My son. My mother. The Steels. My new position. Ted Morse.

And Marjorie.

At the top of the heap was Marjorie Steel.

I had to get her out of my system.

Just thinking of her had my groin tightening, despite the nerve-racking phone call I’d just completed. Despite my mother wringing her hands a few yards away from me.

“It’s taken care of,” I told her. “If she calls again, don’t answer.”

She nodded and walked toward Henry’s nursery, presumably to check on him.

Since my father’s death, my mother had let me be in charge of major decisions. She’d been a housewife her whole life, leaving such things to my father. Those days were over, and she was going to have to learn to stand on her own two feet. Would she be able to do that living with me on the Steel ranch? I didn’t know, and I couldn’t dwell on it. For the time being, I needed her help with Henry, and the two of them needed each other. I’d always be there for her, but she also needed to be an individual who didn’t depend solely on another person.

I gazed around the house. Only furniture remained. Most of the little things that made the house a home—photos and paintings on the walls, books on the shelves, my mother’s collectible cherubs on the mantel—had all been packed up and were probably on a truck somewhere, waiting to arrive at the Steel guesthouse.

I continued toward the kitchen to get a glass of water when a lone picture frame caught my eye. It sat on the floor in the corner of the small nook in our foyer. The glass had been broken and the photo scratched.

My mother and father’s wedding photo.

It had stayed in place after my father’s death. Many times I’d thought about trashing it, but it wasn’t mine to trash. I hadn’t existed when the photo had been taken. It was my mother’s to do with as she pleased, and she hadn’t moved it.

The other photos that had sat in that nook—a few of my baby pictures, one of Henry, and a couple other family photos—were all gone, presumably packed up.

But this one…

I bent down and retrieved it. I was always amazed at how much I resembled my father. In this wedding pic, he was young, blond, blue-eyed, and handsome. He looked genuinely happy. Genuinely normal.

My mother was radiant in her wedding gown, her hair glowing around her shoulders. She was beautiful. She still was, with silver hair and light-brown eyes.

But she’d aged so much in the past year.

We all had.

I looked again at my father’s image.

Was he already messed up then? What had caused him to become what he was?

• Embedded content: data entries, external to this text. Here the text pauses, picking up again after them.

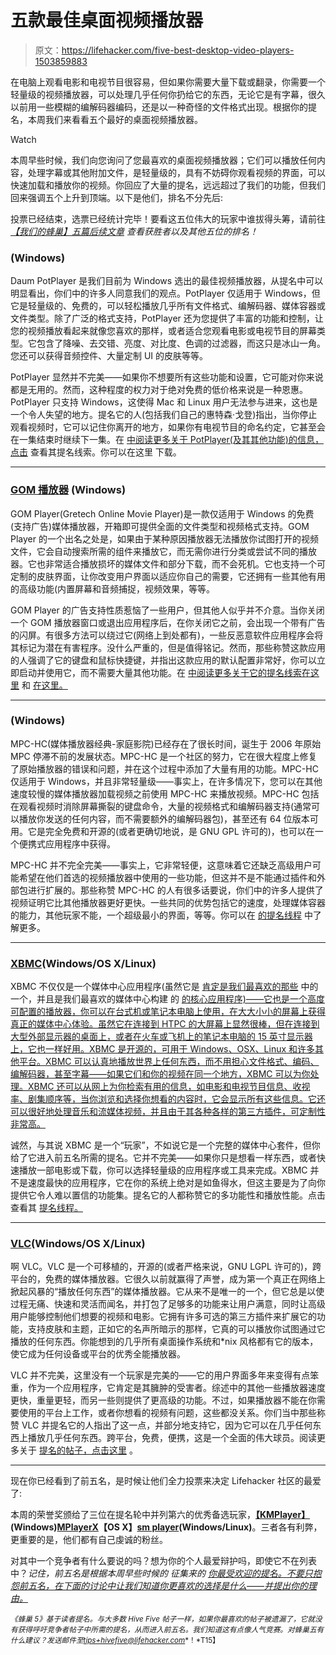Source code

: # 五款最佳桌面视频播放器

> 原文：<https://lifehacker.com/five-best-desktop-video-players-1503859883>

在电脑上观看电影和电视节目很容易，但如果你需要大量下载或翻录，你需要一个轻量级的视频播放器，可以处理几乎任何你扔给它的东西，无论它是有字幕，很久以前用一些模糊的编解码器编码，还是以一种奇怪的文件格式出现。根据你的提名，本周我们来看看五个最好的桌面视频播放器。

Watch

本周早些时候，我们向您询问了您最喜欢的桌面视频播放器；它们可以播放任何内容，处理字幕或其他附加文件，是轻量级的，具有不妨碍你观看视频的界面，可以快速加载和播放你的视频。你回应了大量的提名，远远超过了我们的功能，但我们回来强调五个上升到顶端。以下是他们，排名不分先后:

投票已经结束，选票已经统计完毕！要看这五位伟大的玩家中谁拔得头筹，请前往 [*【我们的蜂巢】五篇后续文章*](https://lifehacker.com/most-popular-desktop-video-player-vlc-1506086048) *查看获胜者以及其他五位的排名！*

### (Windows)

Daum PotPlayer 是我们目前为 Windows 选出的最佳视频播放器，从提名中可以明显看出，你们中的许多人同意我们的观点。PotPlayer 仅适用于 Windows，但它是轻量级的、免费的，可以轻松播放几乎所有文件格式、编解码器、媒体容器或文件类型。除了广泛的格式支持，PotPlayer 还为您提供了丰富的功能和控制，让您的视频播放看起来就像您喜欢的那样，或者适合您观看电影或电视节目的屏幕类型。它包含了降噪、去交错、亮度、对比度、色调的过滤器，而这只是冰山一角。您还可以获得音频控件、大量定制 UI 的皮肤等等。

PotPlayer 显然并不完美——如果你不想要所有这些功能和设置，它可能对你来说都是无用的。然而，这种程度的权力对于绝对免费的低价格来说是一种恩惠。PotPlayer 只支持 Windows，这使得 Mac 和 Linux 用户无法参与进来，这也是一个令人失望的地方。提名它的人(包括我们自己的惠特森·戈登)指出，当你停止观看视频时，它可以记住你离开的地方，如果你有电视节目的命名约定，它甚至会在一集结束时继续下一集。在 [中阅读更多关于 PotPlayer(及其其他功能)的信息，点击](https://lifehacker.com/1502826822) 查看其提名线索。你可以在这里 下载。

* * *

### [GOM 播放器](http://player.gomlab.com/eng/) (Windows)

GOM Player(Gretech Online Movie Player)是一款仅适用于 Windows 的免费(支持广告)媒体播放器，开箱即可提供全面的文件类型和视频格式支持。GOM Player 的一个出名之处是，如果由于某种原因播放器无法播放你试图打开的视频文件，它会自动搜索所需的组件来播放它，而无需你进行分类或尝试不同的播放器。它也非常适合播放损坏的媒体文件和部分下载，而不会死机。它也支持一个可定制的皮肤界面，让你改变用户界面以适应你自己的需要，它还拥有一些其他有用的高级功能(内置屏幕和音频捕捉，视频效果，等等。

GOM Player 的广告支持性质惹恼了一些用户，但其他人似乎并不介意。当你关闭一个 GOM 播放器窗口或退出应用程序后，在你关闭它之前，会出现一个带有广告的闪屏。有很多方法可以绕过它(网络上到处都有)，一些反恶意软件应用程序会将其标记为潜在有害程序。没什么严重的，但是值得铭记。然而，那些称赞这款应用的人强调了它的键盘和鼠标快捷键，并指出这款应用的默认配置非常好，你可以立即启动并使用它，而不需要大量其他功能。在 [中阅读更多关于它的提名线索在这里](https://lifehacker.com/1502820996) 和 [在这里。](http://lifehacker.com/vote-gom-player-why-its-the-most-useful-player-for-1503270481)

* * *

### (Windows)

MPC-HC(媒体播放器经典-家庭影院)已经存在了很长时间，诞生于 2006 年原始 MPC 停滞不前的发展状态。MPC-HC 是一个社区的努力，它在很大程度上修复了原始播放器的错误和问题，并在这个过程中添加了大量有用的功能。MPC-HC 仅适用于 Windows，并且非常轻量级——事实上，在许多情况下，您可以在其他速度较慢的媒体播放器加载视频之前使用 MPC-HC 来播放视频。MPC-HC 包括在观看视频时消除屏幕撕裂的键盘命令，大量的视频格式和编解码器支持(通常可以播放你发送的任何内容，而不需要额外的编解码器包)，甚至还有 64 位版本可用。它是完全免费和开源的(或者更确切地说，是 GNU GPL 许可的)，也可以在一个便携式应用程序中获得。

MPC-HC 并不完全完美——事实上，它非常轻便，这意味着它还缺乏高级用户可能希望在他们首选的视频播放器中使用的一些功能，但这并不是不能通过插件和外部包进行扩展的。那些称赞 MPC-HC 的人有很多话要说，你们中的许多人提供了视频证明它比其他播放器更好更快。一些共同的优势包括它的速度，处理媒体容器的能力，其他玩家不能，一个超级最小的界面，等等。你可以在 [的提名线程](https://lifehacker.com/1502810620) 中了解更多。

* * *

### [XBMC](http://xbmc.org/)(Windows/OS X/Linux)

XBMC 不仅仅是一个媒体中心应用程序(虽然它是 [肯定是我们最喜欢的那些](https://lifehacker.com/what-media-center-software-do-you-use-5897890) 中的一个，并且是我们最喜欢的媒体中心构建 的 [的核心应用程序)——它也是一个高度可配置的播放器，你可以在台式机或笔记本电脑上使用，在大大小小的屏幕上获得真正的媒体中心体验。虽然它在连接到 HTPC 的大屏幕上显然很棒，但在连接到大型外部显示器的桌面上，或者在火车或飞机上的笔记本电脑的 15 英寸显示器上，它也一样好用。XBMC 是开源的，可用于 Windows、OSX、Linux 和许多其他平台。XBMC 可以认真地播放世界上任何东西，而不用担心文件格式、编码、编解码器，甚至字幕——如果它们和你的视频在同一个地方，XBMC 可以为你处理。XBMC 还可以从网上为你检索有用的信息，如电影和电视节目信息、收视率、剧集顺序等，当你浏览和选择你想看的内容时，它会显示所有这些信息。它还可以很好地处理音乐和流媒体视频，并且由于其各种各样的第三方插件，可定制性非常高。](https://lifehacker.com/create-a-kickass-seamless-play-everything-media-cente-5900626)

诚然，与其说 XBMC 是一个“玩家”，不如说它是一个完整的媒体中心套件，但你给了它进入前五名所需的提名。它并不完美——如果你只是想看一样东西，或者快速播放一部电影或下载，你可以选择轻量级的应用程序或工具来完成。XBMC 并不是速度最快的应用程序，它在你的系统上绝对是如鱼得水，但这主要是为了向你提供它令人难以置信的功能集。提名它的人都称赞它的多功能性和播放性能。点击 查看其 [提名线程。](https://lifehacker.com/1502808858)

* * *

### [VLC](http://www.videolan.org/vlc/index.html)(Windows/OS X/Linux)

啊 VLC。VLC 是一个可移植的，开源的(或者严格来说，GNU LGPL 许可的)，跨平台的，免费的媒体播放器。它很久以前就赢得了声誉，成为第一个真正在网络上掀起风暴的“播放任何东西”的媒体播放器。它从来不是唯一的一个，但它总是以使过程无痛、快速和灵活而闻名，并打包了足够多的功能来让用户满意，同时让高级用户能够控制他们想要的视频和电影。它拥有许多可选的第三方插件来扩展它的功能，支持皮肤和主题，正如它的名声所暗示的那样，它真的可以播放你试图通过它播放的任何东西。你能想到的几乎所有桌面操作系统和*nix 风格都有它的版本，使它成为任何设备或平台的优秀全能播放器。

VLC 并不完美，这里没有一个玩家是完美的——它的用户界面多年来变得有点笨重，作为一个应用程序，它肯定是其臃肿的受害者。综述中的其他一些播放器速度更快，重量更轻，而另一些则提供了更高级的功能。不过，如果播放器不能在你需要使用的平台上工作，或者你想看的视频有问题，这些都没关系。你们当中那些称赞 VLC 并提名它的人指出了这一点，并部分地支持它，因为它可以在几乎任何东西上播放几乎任何东西。跨平台，免费，便携，这是一个全面的伟大球员。阅读更多关于 [提名的帖子，点击这里](https://lifehacker.com/1502796899) 。

* * *

现在你已经看到了前五名，是时候让他们全力投票来决定 Lifehacker 社区的最爱了:

本周的荣誉奖颁给了三位在提名轮中并列第六的优秀备选玩家，[**【KMPlayer】**](http://www.kmpmedia.net/)**(Windows)**[**MPlayerX**](http://mplayerx.org/)**【OS X】**[**sm player**](http://smplayer.sourceforge.net/)**(Windows/Linux)**。三者各有利弊，更重要的是，他们都有自己虔诚的粉丝。

对其中一个竞争者有什么要说的吗？想为你的个人最爱辩护吗，即使它不在列表中？*记住，前五名是根据本周早些时候的* *征集来的* [*你最受欢迎的提名。不要只抱怨前五名，在下面的讨论中让我们知道你更喜欢的选择是什么——并提出你的理由。*](https://lifehacker.com/whats-the-best-desktop-video-player-1502667603)

<small>*《蜂巢 5》基于读者提名。与大多数 Hive Five 帖子一样，如果你最喜欢的帖子被遗漏了，它就没有获得呼吁竞争者帖子中所需的提名，从而进入前五名。我们知道这有点像人气竞赛。对蜂巢五有什么建议？发送邮件至*</small>[<small>*tips+hivefive@lifehacker.com*</small>](mailto:tips+hivefive@lifehacker.com)<small>*！*T15】</small>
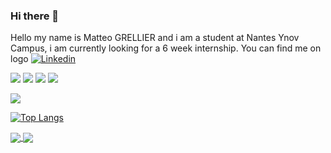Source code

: ### Hi there 👋

<!--
**Matteo-Grellier/Matteo-grellier** is a ✨ _special_ ✨ repository because its `README.md` (this file) appears on your GitHub profile.

Here are some ideas to get you started:

- 🔭 I’m currently working on ...
- 🌱 I’m currently learning ...
- 👯 I’m looking to collaborate on ...
- 🤔 I’m looking for help with ...
- 💬 Ask me about ...
- 📫 How to reach me: ...
- 😄 Pronouns: ...
- ⚡ Fun fact: ...
-->

Hello my name is Matteo GRELLIER and i am a student at Nantes Ynov Campus, i am currently looking for a 6 week internship. You can find me on logo 
[![Linkedin](https://i.stack.imgur.com/gVE0j.png)](https://www.linkedin.com/matteo-grellier)

![](https://img.shields.io/badge/code-Java-informational?style=flat&logo=Java&logoColor=white&color=2bbc8a)
![](https://img.shields.io/badge/Code-Go-informational?style=flat&logo=go&logoColor=white&color=2bbc8a)
![](https://img.shields.io/badge/Code-Csharp-informational?style=flat&logo=csharp&logoColor=white&color=2bbc8a)
![](https://img.shields.io/badge/Code-Python-informational?style=flat&logo=python&logoColor=white&color=2bbc8a)

<img align="center" src="https://github-readme-stats.vercel.app/api/?username=matteo-grellier&theme=synthwave" />

[![Top Langs](https://github-readme-stats.vercel.app/api/top-langs/?username=matteo-grellier&hide=ShaderLab,php,css&layout=compact&langs_count=3)](https://github.com/anuraghazra/github-readme-stats)

<a href="https://github.com/Matteo-Grellier/Projet_Forum">
  <img align="center" src="https://github-readme-stats.vercel.app/api/pin/?username=Matteo-Grellier&repo=Projet_Forum" />
</a>
<a href="https://github.com/Matteo-Grellier/Land-Of-Denuo">
  <img align="center" src="https://github-readme-stats.vercel.app/api/pin/?username=Matteo-Grellier&repo=Land-Of-Denuo" />
</a>

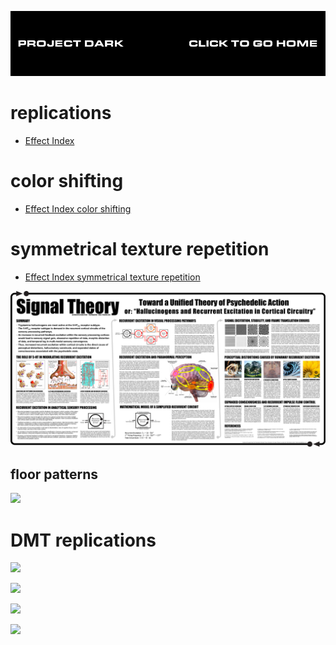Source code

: [![](media/project_dark_home.png)](documentation.md)

# replications

- [Effect Index](https://www.effectindex.com)

# color shifting

- [Effect Index color shifting](https://www.effectindex.com/effects/colour-shifting)

# symmetrical texture repetition

- [Effect Index symmetrical texture repetition](https://www.effectindex.com/effects/symmetrical-texture-repetition)

![](media/signal_theory_poster.png)

## floor patterns

[![](https://img.youtube.com/vi/KfHALzDK7jQ/maxresdefault.jpg)](https://www.youtube.com/embed/KfHALzDK7jQ)

# DMT replications

[![](https://i.imgur.com/xy54YvA.gif)](https://i.imgur.com/xy54YvA.gifv)

[![](https://i.imgur.com/xy54YvA.gif)](https://i.imgur.com/xy54YvA.gifv)

[![](https://img.youtube.com/vi/ayzR73pRsFs/maxresdefault.jpg)](https://www.youtube.com/embed/ayzR73pRsFs)

[![](https://img.youtube.com/vi/c8U4wNp3XyU/0.jpg)](https://www.youtube.com/embed/c8U4wNp3XyU)
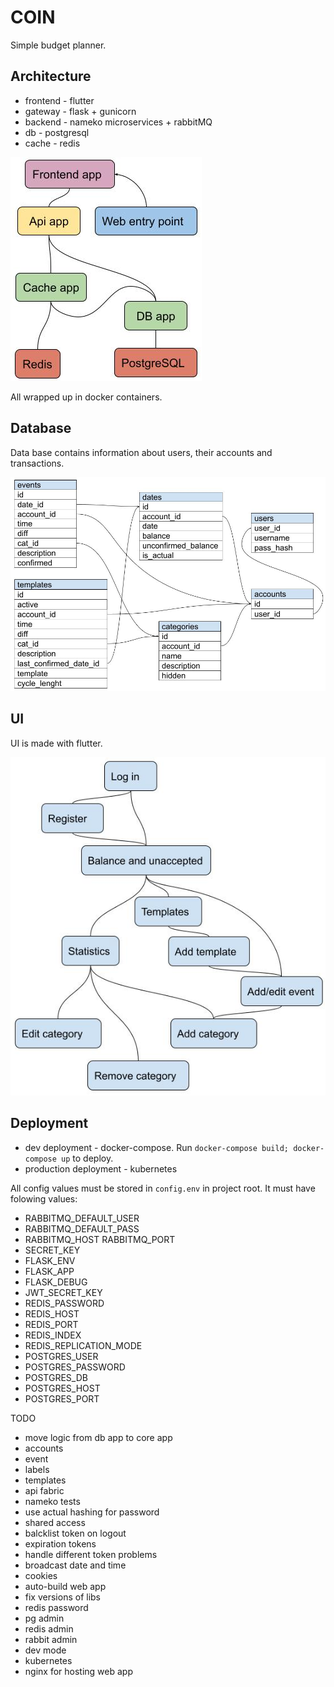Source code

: # COIN
Simple budget planner.

## Architecture
* frontend - flutter
* gateway - flask + gunicorn
* backend - nameko microservices + rabbitMQ
* db - postgresql
* cache - redis

![Containers](doc/structure.jpg)

All wrapped up in docker containers.

## Database
Data base contains information about users, their accounts and transactions. 

![DB structure](doc/db_structure.jpg)

## UI
UI is made with flutter.

![DB structure](doc/ui_structure.jpg)

## Deployment
* dev deployment - docker-compose. Run `docker-compose build; docker-compose up` to deploy.
* production deployment - kubernetes

All config values must be stored in `config.env` in project root. It must have folowing values:

* RABBITMQ_DEFAULT_USER
* RABBITMQ_DEFAULT_PASS
* RABBITMQ_HOST RABBITMQ_PORT
* SECRET_KEY
* FLASK_ENV
* FLASK_APP
* FLASK_DEBUG
* JWT_SECRET_KEY
* REDIS_PASSWORD
* REDIS_HOST
* REDIS_PORT
* REDIS_INDEX
* REDIS_REPLICATION_MODE
* POSTGRES_USER
* POSTGRES_PASSWORD
* POSTGRES_DB
* POSTGRES_HOST
* POSTGRES_PORT

TODO
* move logic from db app to core app
* accounts
* event
* labels
* templates
* api fabric
* nameko tests
* use actual hashing for password
* shared access
* balcklist token on logout
* expiration tokens
* handle different token problems
* broadcast date and time
* cookies
* auto-build web app
* fix versions of libs
* redis password
* pg admin
* redis admin
* rabbit admin
* dev mode
* kubernetes
* nginx for hosting web app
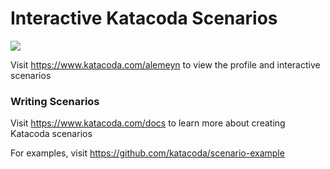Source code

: # Interactive Katacoda Scenarios

[![](http://shields.katacoda.com/katacoda/alemeyn/count.svg)](https://www.katacoda.com/alemeyn "Get your profile on Katacoda.com")

Visit https://www.katacoda.com/alemeyn to view the profile and interactive scenarios

### Writing Scenarios
Visit https://www.katacoda.com/docs to learn more about creating Katacoda scenarios

For examples, visit https://github.com/katacoda/scenario-example
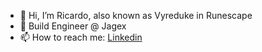 - 👋 Hi, I’m Ricardo, also known as Vyreduke in Runescape
- 👑 Build Engineer @ Jagex
- 📫 How to reach me: [Linkedin](https://www.linkedin.com/in/ricardo-filipe-ferreira-nunes/)

<!---
ricardoffnunes/ricardoffnunes is a ✨ special ✨ repository because its `README.md` (this file) appears on your GitHub profile.
You can click the Preview link to take a look at your changes.
--->

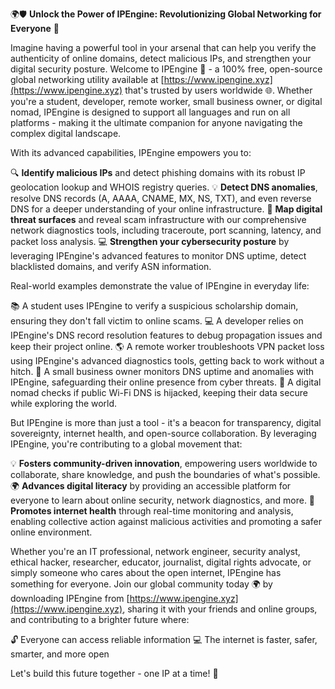 🌍🛡️ **Unlock the Power of IPEngine: Revolutionizing Global Networking for Everyone** 🚀

Imagine having a powerful tool in your arsenal that can help you verify the authenticity of online domains, detect malicious IPs, and strengthen your digital security posture. Welcome to IPEngine 📡 - a 100% free, open-source global networking utility available at [https://www.ipengine.xyz](https://www.ipengine.xyz) that's trusted by users worldwide 🌐. Whether you're a student, developer, remote worker, small business owner, or digital nomad, IPEngine is designed to support all languages and run on all platforms - making it the ultimate companion for anyone navigating the complex digital landscape.

With its advanced capabilities, IPEngine empowers you to:

🔍 **Identify malicious IPs** and detect phishing domains with its robust IP geolocation lookup and WHOIS registry queries.
💡 **Detect DNS anomalies**, resolve DNS records (A, AAAA, CNAME, MX, NS, TXT), and even reverse DNS for a deeper understanding of your online infrastructure.
🚀 **Map digital threat surfaces** and reveal scam infrastructure with our comprehensive network diagnostics tools, including traceroute, port scanning, latency, and packet loss analysis.
💻 **Strengthen your cybersecurity posture** by leveraging IPEngine's advanced features to monitor DNS uptime, detect blacklisted domains, and verify ASN information.

Real-world examples demonstrate the value of IPEngine in everyday life:

📚 A student uses IPEngine to verify a suspicious scholarship domain, ensuring they don't fall victim to online scams.
💻 A developer relies on IPEngine's DNS record resolution features to debug propagation issues and keep their project online.
🌎 A remote worker troubleshoots VPN packet loss using IPEngine's advanced diagnostics tools, getting back to work without a hitch.
🏢 A small business owner monitors DNS uptime and anomalies with IPEngine, safeguarding their online presence from cyber threats.
🚀 A digital nomad checks if public Wi-Fi DNS is hijacked, keeping their data secure while exploring the world.

But IPEngine is more than just a tool - it's a beacon for transparency, digital sovereignty, internet health, and open-source collaboration. By leveraging IPEngine, you're contributing to a global movement that:

💡 **Fosters community-driven innovation**, empowering users worldwide to collaborate, share knowledge, and push the boundaries of what's possible.
🌍 **Advances digital literacy** by providing an accessible platform for everyone to learn about online security, network diagnostics, and more.
📡 **Promotes internet health** through real-time monitoring and analysis, enabling collective action against malicious activities and promoting a safer online environment.

Whether you're an IT professional, network engineer, security analyst, ethical hacker, researcher, educator, journalist, digital rights advocate, or simply someone who cares about the open internet, IPEngine has something for everyone. Join our global community today 🌍 by downloading IPEngine from [https://www.ipengine.xyz](https://www.ipengine.xyz), sharing it with your friends and online groups, and contributing to a brighter future where:

🔓 Everyone can access reliable information
💻 The internet is faster, safer, smarter, and more open

Let's build this future together - one IP at a time! 🚀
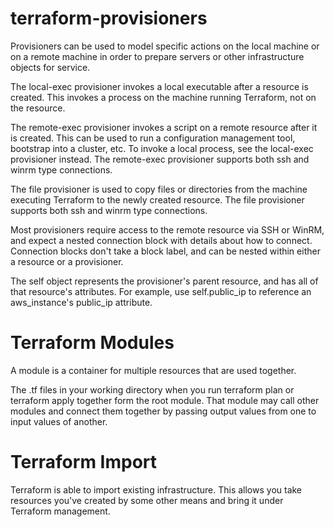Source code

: # terraform-provisioners

Provisioners can be used to model specific actions on the local machine or on a remote machine in order to prepare servers or other infrastructure objects for service.

The local-exec provisioner invokes a local executable after a resource is created. This invokes a process on the machine running Terraform, not on the resource.

The remote-exec provisioner invokes a script on a remote resource after it is created. This can be used to run a configuration management tool, bootstrap into a cluster, etc. To invoke a local process, see the local-exec provisioner instead. The remote-exec provisioner supports both ssh and winrm type connections.

The file provisioner is used to copy files or directories from the machine executing Terraform to the newly created resource. The file provisioner supports both ssh and winrm type connections.

Most provisioners require access to the remote resource via SSH or WinRM, and expect a nested connection block with details about how to connect. Connection blocks don't take a block label, and can be nested within either a resource or a provisioner.

The self object represents the provisioner's parent resource, and has all of that resource's attributes. For example, use self.public_ip to reference an aws_instance's public_ip attribute.

# Terraform Modules
A module is a container for multiple resources that are used together.

The .tf files in your working directory when you run terraform plan or terraform apply together form the root module. That module may call other modules and connect them together by passing output values from one to input values of another.


# Terraform Import
Terraform is able to import existing infrastructure. This allows you take resources you've created by some other means and bring it under Terraform management.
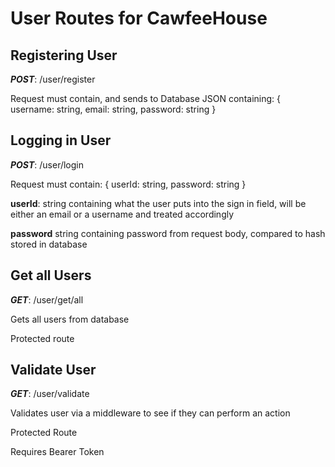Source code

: # User Routes for CawfeeHouse

## Registering User

**_POST_**: /user/register

Request must contain, and sends to Database JSON containing:
{
username: string,
email: string,
password: string
}

## Logging in User

**_POST_**: /user/login

Request must contain:
{
userId: string,
password: string
}

**userId**: string containing what the user puts into the sign in field, will be either an email or a username and treated accordingly

**password** string containing password from request body, compared to hash stored in database

## Get all Users

**_GET_**: /user/get/all

Gets all users from database

Protected route

## Validate User

**_GET_**: /user/validate

Validates user via a middleware to see if they can perform an action

Protected Route

Requires Bearer Token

Thanks to the Steels’ investigation and the information that had come out when arrests were made, I knew he’d been corrupted by power and money, beginning when he was in high school. Had he already done heinous things by the time he’d wed my mother? Joe would know. The Steels hadn’t told me everything they’d found, at my own request. I’d needed to keep my sanity.

But sanity be damned.

If I was to truly make sure I didn’t become my father, I needed to know everything there was to know about him—what he’d done and why.

What could make a good man turn bad? Could anything? Or was he never a good man to begin with?

With the photo in hand, I headed into the nursery. My mother was standing at the crib, gazing down at a sleeping Henry.

“Mom?”

She turned. “He looks so much like you when you were a baby.”

“I don’t know about that.” I smiled. “He’s so beautiful.”

“So were you. Just gorgeous. Just like…” She looked upward wistfully.

…your father.

The two words she didn’t say.

I’d been told all my life how much I resembled my father. Even his mother—my grandmother, may she rest in peace—had said the same thing, said how much I looked like my father at every age. She’d been gone over a decade now. Thank God she never knew who her son really was.

I cleared my throat and held up the wedding photo. “I found this on the floor in the foyer.”